Mais de 1 milhão de casos de coronavírus foram confirmados nos EUA e pelo menos 58 mil pessoas morreram por causa da Covid-19 nos últimos dois meses. A difusão de medidas de distanciamento social ajudou a diminuir a disseminação, mas à custa de milhões de empregos e perdas para a economia que os especialistas temem levar anos para se recuperar.
Juntamente com testes de diagnóstico mais amplos, para detectar o vírus, e um medicamento terapêutico eficaz, a vacina é uma das principais ferramentas para reduzir o risco a longo prazo do Sars-CoV-2.
Os testes podem ajudar a conter um surto em seus estágios iniciais. Uma droga terapêutica pode ajudar aqueles que ficam doentes, reduzindo o risco de morte e o ônus para os hospitais.
A Gilead Sciences Inc. anunciou na última quarta-feira que, em um estudo realizado pelo Instituto Nacional de Alergias e Doenças Infecciosas dos EUA, sua terapia experimental com o antiviral remdesivir ajudou os pacientes de coronavírus a se recuperarem mais rapidamente.

Cronograma otimista

As vacinas são uma das ferramentas mais eficazes contra doenças virais, pois podem impedir que as pessoas fiquem doentes. Eles são um atalho para a imunidade que a maioria das pessoas adquire depois de adoecer por um vírus e se recuperar.
Durante a doença, o sistema imunológico produz anticorpos que podem ser utilizados posteriormente para combater a exposição ao mesmo patógeno.
As vacinas usam um vírus vivo e enfraquecido, um vírus morto ou partes do patógeno para induzir o corpo a criar defesas sem precisar ficar doente.
Mesmo o cronograma prospectivo de 12 a 18 meses de Fauci seria anos mais rápido do que o desenvolvimento típico de vacinas. Uma vacina para o vírus Ebola que entrou em ensaios clínicos em 2014 recebeu aprovação dos reguladores dos EUA em dezembro passado - um esforço de cinco anos considerado notável por sua velocidade.
E o novo coronavírus apresenta novos desafios. Quantas pessoas obtêm imunidade após a exposição, quão robusto é o patógeno e quanto tempo dura ainda são questões.

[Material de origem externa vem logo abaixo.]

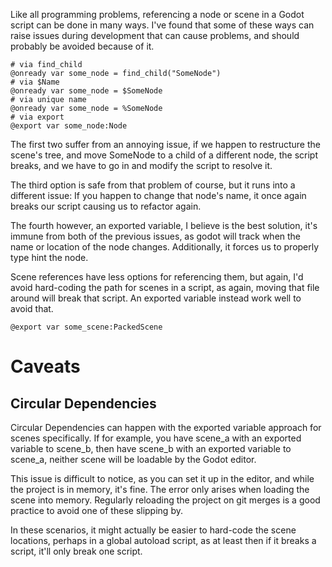 Like all programming problems, referencing a node or scene in a Godot script can be done in many ways. I've found that some of these ways can raise issues during development that can cause problems, and should probably be avoided because of it.

```
# via find_child
@onready var some_node = find_child("SomeNode")
# via $Name
@onready var some_node = $SomeNode
# via unique name
@onready var some_node = %SomeNode
# via export
@export var some_node:Node
```

The first two suffer from an annoying issue, if we happen to restructure the scene's tree, and move SomeNode to a child of a different node, the script breaks, and we have to go in and modify the script to resolve it.

The third option is safe from that problem of course, but it runs into a different issue: If you happen to change that node's name, it once again breaks our script causing us to refactor again.

The fourth however, an exported variable, I believe is the best solution, it's immune from both of the previous issues, as godot will track when the name or location of the node changes. Additionally, it forces us to properly type hint the node.

Scene references have less options for referencing them, but again, I'd avoid hard-coding the path for scenes in a script, as again, moving that file around will break that script. An exported variable instead work well to avoid that.

```
@export var some_scene:PackedScene
```

# Caveats

## Circular Dependencies
Circular Dependencies can happen with the exported variable approach for scenes specifically. If for example, you have scene_a with an exported variable to scene_b, then have scene_b with an exported variable to scene_a, neither scene will be loadable by the Godot editor.

This issue is difficult to notice, as you can set it up in the editor, and while the project is in memory, it's fine. The error only arises when loading the scene into memory. Regularly reloading the project on git merges is a good practice to avoid one of these slipping by.

In these scenarios, it might actually be easier to hard-code the scene locations, perhaps in a global autoload script, as at least then if it breaks a script, it'll only break one script.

Algumas pesquisas mostraram que a imunidade a outros coronavírus, incluindo aqueles que causam Sars, Mers e formas do resfriado comum, pode ser limitada ou durar apenas por um tempo relativamente curto.
Não está claro quanto da Operação Warp Speed é nova e quanto envolverá projetos em andamento, como investimentos feitos pela Autoridade Biomédica de Pesquisa e Desenvolvimento Avançado (Barda).

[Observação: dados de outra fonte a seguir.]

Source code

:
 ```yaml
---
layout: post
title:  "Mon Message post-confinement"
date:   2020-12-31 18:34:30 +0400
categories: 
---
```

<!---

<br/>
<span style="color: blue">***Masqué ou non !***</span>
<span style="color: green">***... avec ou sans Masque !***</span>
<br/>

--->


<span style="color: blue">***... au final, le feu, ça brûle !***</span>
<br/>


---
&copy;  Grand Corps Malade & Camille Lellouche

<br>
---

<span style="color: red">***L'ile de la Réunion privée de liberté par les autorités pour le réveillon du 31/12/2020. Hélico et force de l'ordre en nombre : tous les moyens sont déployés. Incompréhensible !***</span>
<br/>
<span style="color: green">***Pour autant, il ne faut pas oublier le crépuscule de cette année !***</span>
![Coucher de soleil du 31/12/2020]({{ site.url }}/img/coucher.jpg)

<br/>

A Barda já deu centenas de milhões de dólares a fabricantes de medicamentos, incluindo Moderna Inc. e Johnson & Johnson. O dinheiro destina-se a financiar pesquisas e manufatura em grande escala ao mesmo tempo, com a esperança de acelerar a produção de vacinas.

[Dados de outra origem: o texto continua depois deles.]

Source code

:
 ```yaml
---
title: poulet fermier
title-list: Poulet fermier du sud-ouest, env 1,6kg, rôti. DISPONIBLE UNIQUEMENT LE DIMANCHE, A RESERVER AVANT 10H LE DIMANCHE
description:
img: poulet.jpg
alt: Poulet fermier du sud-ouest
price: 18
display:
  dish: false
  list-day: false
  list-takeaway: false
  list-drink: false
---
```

Mas, na semana passada, o diretor da Barda, Rick Bright, foi removido e transferido para os Institutos Nacionais de Saúde (NIH). Ele disse que entrará com uma denúncia, alegando que a Casa Branca retaliou contra ele porque resistiu a promover o uso generalizado de medicamentos contra a malária que Trump elogiou por coronavírus.
Os medicamentos, cloroquina e hidroxicloroquina, não foram comprovadamente eficazes contra o vírus e alguns ensaios clínicos foram abandonados devido a efeitos colaterais perigosos.
Depois de instruir o governo a obter mais de 29 milhões de doses da droga, Trump recentemente parou de promover o medicamento como tratamento contra o coronavírus.
Ele afirmou na semana passada que não conhecia Bright e não tinha conhecimento de sua remoção.